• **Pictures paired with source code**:

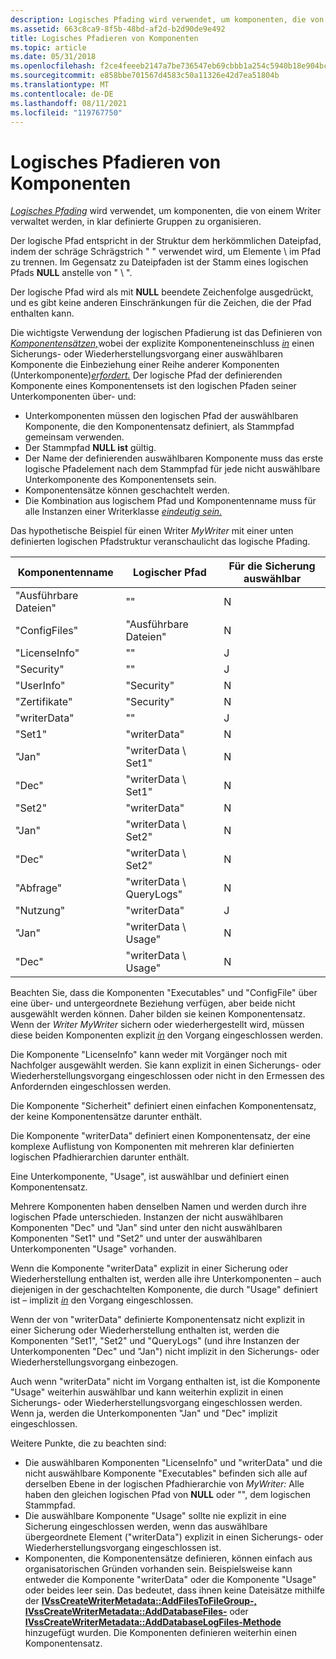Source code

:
 ```yaml
---
description: Logisches Pfading wird verwendet, um komponenten, die von einem Writer verwaltet werden, in klar definierte Gruppen zu organisieren.
ms.assetid: 663c8ca9-8f5b-48bd-af2d-b2d90de9e492
title: Logisches Pfadieren von Komponenten
ms.topic: article
ms.date: 05/31/2018
ms.openlocfilehash: f2ce4feeeb2147a7be736547eb69cbbb1a254c5940b18e904bc3be3290a2c79b
ms.sourcegitcommit: e858bbe701567d4583c50a11326e42d7ea51804b
ms.translationtype: MT
ms.contentlocale: de-DE
ms.lasthandoff: 08/11/2021
ms.locfileid: "119767750"
---
```

# <a name="logical-pathing-of-components"></a>Logisches Pfadieren von Komponenten

[*Logisches Pfading*](vssgloss-l.md) wird verwendet, um komponenten, die von einem Writer verwaltet werden, in klar definierte Gruppen zu organisieren.

Der logische Pfad entspricht in der Struktur dem herkömmlichen Dateipfad, indem der schräge Schrägstrich " " verwendet wird, um Elemente \\ im Pfad zu trennen. Im Gegensatz zu Dateipfaden ist der Stamm eines logischen Pfads **NULL** anstelle von " \\ ".

Der logische Pfad wird als mit **NULL** beendete Zeichenfolge ausgedrückt, und es gibt keine anderen Einschränkungen für die Zeichen, die der Pfad enthalten kann.

Die wichtigste Verwendung der logischen Pfadierung ist das Definieren von [*Komponentensätzen,*](vssgloss-c.md)wobei der explizite Komponenteneinschluss [*in*](vssgloss-e.md) einen Sicherungs- oder Wiederherstellungsvorgang einer auswählbaren Komponente die Einbeziehung einer Reihe anderer Komponenten (Unterkomponente)[*erfordert.*](vssgloss-s.md) Der logische Pfad der definierenden Komponente eines Komponentensets ist den logischen Pfaden seiner Unterkomponenten über- und:

-   Unterkomponenten müssen den logischen Pfad der auswählbaren Komponente, die den Komponentensatz definiert, als Stammpfad gemeinsam verwenden.
-   Der Stammpfad **NULL ist** gültig.
-   Der Name der definierenden auswählbaren Komponente muss das erste logische Pfadelement nach dem Stammpfad für jede nicht auswählbare Unterkomponente des Komponentensets sein.
-   Komponentensätze können geschachtelt werden.
-   Die Kombination aus logischem Pfad und Komponentenname muss für alle Instanzen einer Writerklasse [*eindeutig sein.*](vssgloss-w.md)

Das hypothetische Beispiel für einen Writer *MyWriter* mit einer unten definierten logischen Pfadstruktur veranschaulicht das logische Pfading.



| Komponentenname | Logischer Pfad            | Für die Sicherung auswählbar |
|----------------|-------------------------|-----------------------|
| "Ausführbare Dateien"  | ""                      | N                     |
| "ConfigFiles"  | "Ausführbare Dateien"           | N                     |
| "LicenseInfo"  | ""                      | J                     |
| "Security"     | ""                      | J                     |
| "UserInfo"     | "Security"              | N                     |
| "Zertifikate" | "Security"              | N                     |
| "writerData"   | ""                      | J                     |
| "Set1"         | "writerData"            | N                     |
| "Jan"          | "writerData \\ Set1"      | N                     |
| "Dec"          | "writerData \\ Set1"      | N                     |
| "Set2"         | "writerData"            | N                     |
| "Jan"          | "writerData \\ Set2"      | N                     |
| "Dec"          | "writerData \\ Set2"      | N                     |
| "Abfrage"        | "writerData \\ QueryLogs" | N                     |
| "Nutzung"        | "writerData"            | J                     |
| "Jan"          | "writerData \\ Usage"     | N                     |
| "Dec"          | "writerData \\ Usage"     | N                     |



 

Beachten Sie, dass die Komponenten "Executables" und "ConfigFile" über eine über- und untergeordnete Beziehung verfügen, aber beide nicht ausgewählt werden können. Daher bilden sie keinen Komponentensatz. Wenn der *Writer MyWriter* sichern oder wiederhergestellt wird, müssen diese beiden Komponenten explizit [*in*](vssgloss-e.md) den Vorgang eingeschlossen werden.

Die Komponente "LicenseInfo" kann weder mit Vorgänger noch mit Nachfolger ausgewählt werden. Sie kann explizit in einen Sicherungs- oder Wiederherstellungsvorgang eingeschlossen oder nicht in den Ermessen des Anfordernden eingeschlossen werden.

Die Komponente "Sicherheit" definiert einen einfachen Komponentensatz, der keine Komponentensätze darunter enthält.

Die Komponente "writerData" definiert einen Komponentensatz, der eine komplexe Auflistung von Komponenten mit mehreren klar definierten logischen Pfadhierarchien darunter enthält.

Eine Unterkomponente, "Usage", ist auswählbar und definiert einen Komponentensatz.

Mehrere Komponenten haben denselben Namen und werden durch ihre logischen Pfade unterschieden. Instanzen der nicht auswählbaren Komponenten "Dec" und "Jan" sind unter den nicht auswählbaren Komponenten "Set1" und "Set2" und unter der auswählbaren Unterkomponenten "Usage" vorhanden.

Wenn die Komponente "writerData" explizit in einer Sicherung oder Wiederherstellung enthalten ist, werden alle ihre Unterkomponenten – auch diejenigen [](vssgloss-e.md)in der geschachtelten Komponente, die durch "Usage" definiert ist – implizit [*in*](vssgloss-i.md) den Vorgang eingeschlossen.

Wenn der von "writerData" definierte Komponentensatz nicht explizit in einer Sicherung oder Wiederherstellung enthalten ist, werden die Komponenten "Set1", "Set2" und "QueryLogs" (und ihre Instanzen der Unterkomponenten "Dec" und "Jan") nicht implizit in den Sicherungs- oder Wiederherstellungsvorgang einbezogen.

Auch wenn "writerData" nicht im Vorgang enthalten ist, ist die Komponente "Usage" weiterhin auswählbar und kann weiterhin explizit in einen Sicherungs- oder Wiederherstellungsvorgang eingeschlossen werden. Wenn ja, werden die Unterkomponenten "Jan" und "Dec" implizit eingeschlossen.

Weitere Punkte, die zu beachten sind:

-   Die auswählbaren Komponenten "LicenseInfo" und "writerData" und die nicht auswählbare Komponente "Executables" befinden sich alle auf derselben Ebene in der logischen Pfadhierarchie von *MyWriter:* Alle haben den gleichen logischen Pfad von **NULL** oder "", dem logischen Stammpfad.
-   Die auswählbare Komponente "Usage" sollte nie explizit in eine Sicherung eingeschlossen werden, wenn das auswählbare übergeordnete Element ("writerData") explizit in einen Sicherungs- oder Wiederherstellungsvorgang eingeschlossen ist.
-   Komponenten, die Komponentensätze definieren, können einfach aus organisatorischen Gründen vorhanden sein. Beispielsweise kann entweder die Komponente "writerData" oder die Komponente "Usage" oder beides leer sein. Das bedeutet, [](vssgloss-f.md) dass ihnen keine Dateisätze mithilfe der [**IVssCreateWriterMetadata::AddFilesToFileGroup-,**](/windows/desktop/api/VsWriter/nf-vswriter-ivsscreatewritermetadata-addfilestofilegroup) [**IVssCreateWriterMetadata::AddDatabaseFiles-**](/windows/desktop/api/VsWriter/nf-vswriter-ivsscreatewritermetadata-adddatabasefiles) oder [**IVssCreateWriterMetadata::AddDatabaseLogFiles-Methode**](/windows/desktop/api/VsWriter/nf-vswriter-ivsscreatewritermetadata-adddatabaselogfiles) hinzugefügt wurden. Die Komponenten definieren weiterhin einen Komponentensatz.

• **What you need to do**:
Write out every line of the entries above exactly, and omit their pictures.

• **Finished exercise**:
Source code

:
 ```yaml
---
description: Logisches Pfading wird verwendet, um komponenten, die von einem Writer verwaltet werden, in klar definierte Gruppen zu organisieren.
ms.assetid: 663c8ca9-8f5b-48bd-af2d-b2d90de9e492
title: Logisches Pfadieren von Komponenten
ms.topic: article
ms.date: 05/31/2018
ms.openlocfilehash: f2ce4feeeb2147a7be736547eb69cbbb1a254c5940b18e904bc3be3290a2c79b
ms.sourcegitcommit: e858bbe701567d4583c50a11326e42d7ea51804b
ms.translationtype: MT
ms.contentlocale: de-DE
ms.lasthandoff: 08/11/2021
ms.locfileid: "119767750"
---
```

# <a name="logical-pathing-of-components"></a>Logisches Pfadieren von Komponenten

[*Logisches Pfading*](vssgloss-l.md) wird verwendet, um komponenten, die von einem Writer verwaltet werden, in klar definierte Gruppen zu organisieren.

Der logische Pfad entspricht in der Struktur dem herkömmlichen Dateipfad, indem der schräge Schrägstrich " " verwendet wird, um Elemente \\ im Pfad zu trennen. Im Gegensatz zu Dateipfaden ist der Stamm eines logischen Pfads **NULL** anstelle von " \\ ".

Der logische Pfad wird als mit **NULL** beendete Zeichenfolge ausgedrückt, und es gibt keine anderen Einschränkungen für die Zeichen, die der Pfad enthalten kann.

Die wichtigste Verwendung der logischen Pfadierung ist das Definieren von [*Komponentensätzen,*](vssgloss-c.md)wobei der explizite Komponenteneinschluss [*in*](vssgloss-e.md) einen Sicherungs- oder Wiederherstellungsvorgang einer auswählbaren Komponente die Einbeziehung einer Reihe anderer Komponenten (Unterkomponente)[*erfordert.*](vssgloss-s.md) Der logische Pfad der definierenden Komponente eines Komponentensets ist den logischen Pfaden seiner Unterkomponenten über- und:

-   Unterkomponenten müssen den logischen Pfad der auswählbaren Komponente, die den Komponentensatz definiert, als Stammpfad gemeinsam verwenden.
-   Der Stammpfad **NULL ist** gültig.
-   Der Name der definierenden auswählbaren Komponente muss das erste logische Pfadelement nach dem Stammpfad für jede nicht auswählbare Unterkomponente des Komponentensets sein.
-   Komponentensätze können geschachtelt werden.
-   Die Kombination aus logischem Pfad und Komponentenname muss für alle Instanzen einer Writerklasse [*eindeutig sein.*](vssgloss-w.md)

Das hypothetische Beispiel für einen Writer *MyWriter* mit einer unten definierten logischen Pfadstruktur veranschaulicht das logische Pfading.



| Komponentenname | Logischer Pfad            | Für die Sicherung auswählbar |
|----------------|-------------------------|-----------------------|
| "Ausführbare Dateien"  | ""                      | N                     |
| "ConfigFiles"  | "Ausführbare Dateien"           | N                     |
| "LicenseInfo"  | ""                      | J                     |
| "Security"     | ""                      | J                     |
| "UserInfo"     | "Security"              | N                     |
| "Zertifikate" | "Security"              | N                     |
| "writerData"   | ""                      | J                     |
| "Set1"         | "writerData"            | N                     |
| "Jan"          | "writerData \\ Set1"      | N                     |
| "Dec"          | "writerData \\ Set1"      | N                     |
| "Set2"         | "writerData"            | N                     |
| "Jan"          | "writerData \\ Set2"      | N                     |
| "Dec"          | "writerData \\ Set2"      | N                     |
| "Abfrage"        | "writerData \\ QueryLogs" | N                     |
| "Nutzung"        | "writerData"            | J                     |
| "Jan"          | "writerData \\ Usage"     | N                     |
| "Dec"          | "writerData \\ Usage"     | N                     |



 

Beachten Sie, dass die Komponenten "Executables" und "ConfigFile" über eine über- und untergeordnete Beziehung verfügen, aber beide nicht ausgewählt werden können. Daher bilden sie keinen Komponentensatz. Wenn der *Writer MyWriter* sichern oder wiederhergestellt wird, müssen diese beiden Komponenten explizit [*in*](vssgloss-e.md) den Vorgang eingeschlossen werden.

Die Komponente "LicenseInfo" kann weder mit Vorgänger noch mit Nachfolger ausgewählt werden. Sie kann explizit in einen Sicherungs- oder Wiederherstellungsvorgang eingeschlossen oder nicht in den Ermessen des Anfordernden eingeschlossen werden.

Die Komponente "Sicherheit" definiert einen einfachen Komponentensatz, der keine Komponentensätze darunter enthält.

Die Komponente "writerData" definiert einen Komponentensatz, der eine komplexe Auflistung von Komponenten mit mehreren klar definierten logischen Pfadhierarchien darunter enthält.

Eine Unterkomponente, "Usage", ist auswählbar und definiert einen Komponentensatz.

Mehrere Komponenten haben denselben Namen und werden durch ihre logischen Pfade unterschieden. Instanzen der nicht auswählbaren Komponenten "Dec" und "Jan" sind unter den nicht auswählbaren Komponenten "Set1" und "Set2" und unter der auswählbaren Unterkomponenten "Usage" vorhanden.

Wenn die Komponente "writerData" explizit in einer Sicherung oder Wiederherstellung enthalten ist, werden alle ihre Unterkomponenten – auch diejenigen [](vssgloss-e.md)in der geschachtelten Komponente, die durch "Usage" definiert ist – implizit [*in*](vssgloss-i.md) den Vorgang eingeschlossen.

Wenn der von "writerData" definierte Komponentensatz nicht explizit in einer Sicherung oder Wiederherstellung enthalten ist, werden die Komponenten "Set1", "Set2" und "QueryLogs" (und ihre Instanzen der Unterkomponenten "Dec" und "Jan") nicht implizit in den Sicherungs- oder Wiederherstellungsvorgang einbezogen.

Auch wenn "writerData" nicht im Vorgang enthalten ist, ist die Komponente "Usage" weiterhin auswählbar und kann weiterhin explizit in einen Sicherungs- oder Wiederherstellungsvorgang eingeschlossen werden. Wenn ja, werden die Unterkomponenten "Jan" und "Dec" implizit eingeschlossen.

Weitere Punkte, die zu beachten sind:

-   Die auswählbaren Komponenten "LicenseInfo" und "writerData" und die nicht auswählbare Komponente "Executables" befinden sich alle auf derselben Ebene in der logischen Pfadhierarchie von *MyWriter:* Alle haben den gleichen logischen Pfad von **NULL** oder "", dem logischen Stammpfad.
-   Die auswählbare Komponente "Usage" sollte nie explizit in eine Sicherung eingeschlossen werden, wenn das auswählbare übergeordnete Element ("writerData") explizit in einen Sicherungs- oder Wiederherstellungsvorgang eingeschlossen ist.
-   Komponenten, die Komponentensätze definieren, können einfach aus organisatorischen Gründen vorhanden sein. Beispielsweise kann entweder die Komponente "writerData" oder die Komponente "Usage" oder beides leer sein. Das bedeutet, [](vssgloss-f.md) dass ihnen keine Dateisätze mithilfe der [**IVssCreateWriterMetadata::AddFilesToFileGroup-,**](/windows/desktop/api/VsWriter/nf-vswriter-ivsscreatewritermetadata-addfilestofilegroup) [**IVssCreateWriterMetadata::AddDatabaseFiles-**](/windows/desktop/api/VsWriter/nf-vswriter-ivsscreatewritermetadata-adddatabasefiles) oder [**IVssCreateWriterMetadata::AddDatabaseLogFiles-Methode**](/windows/desktop/api/VsWriter/nf-vswriter-ivsscreatewritermetadata-adddatabaselogfiles) hinzugefügt wurden. Die Komponenten definieren weiterhin einen Komponentensatz.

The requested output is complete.